• _ASSIGNMENT_
Show each line of the records in which the word "device" occurs.

• _INPUT RECORDS_
--- --- ---
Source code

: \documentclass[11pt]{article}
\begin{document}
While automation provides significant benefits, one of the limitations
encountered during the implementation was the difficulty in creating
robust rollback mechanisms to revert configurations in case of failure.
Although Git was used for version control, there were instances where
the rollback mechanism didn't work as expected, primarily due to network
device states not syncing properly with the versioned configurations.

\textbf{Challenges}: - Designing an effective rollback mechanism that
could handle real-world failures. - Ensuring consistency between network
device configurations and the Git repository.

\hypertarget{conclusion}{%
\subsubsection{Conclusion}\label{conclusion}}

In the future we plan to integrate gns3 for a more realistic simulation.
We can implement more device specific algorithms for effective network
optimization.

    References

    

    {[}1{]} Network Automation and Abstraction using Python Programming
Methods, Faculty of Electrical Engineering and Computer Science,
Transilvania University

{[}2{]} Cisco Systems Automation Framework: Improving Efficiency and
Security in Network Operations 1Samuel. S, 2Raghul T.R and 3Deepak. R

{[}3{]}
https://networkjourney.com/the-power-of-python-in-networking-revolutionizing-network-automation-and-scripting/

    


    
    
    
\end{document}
--- --- ---
• _OUTPUT BELOW_
device states not syncing properly with the versioned configurations.
device configurations and the Git repository.
We can implement more device specific algorithms for effective network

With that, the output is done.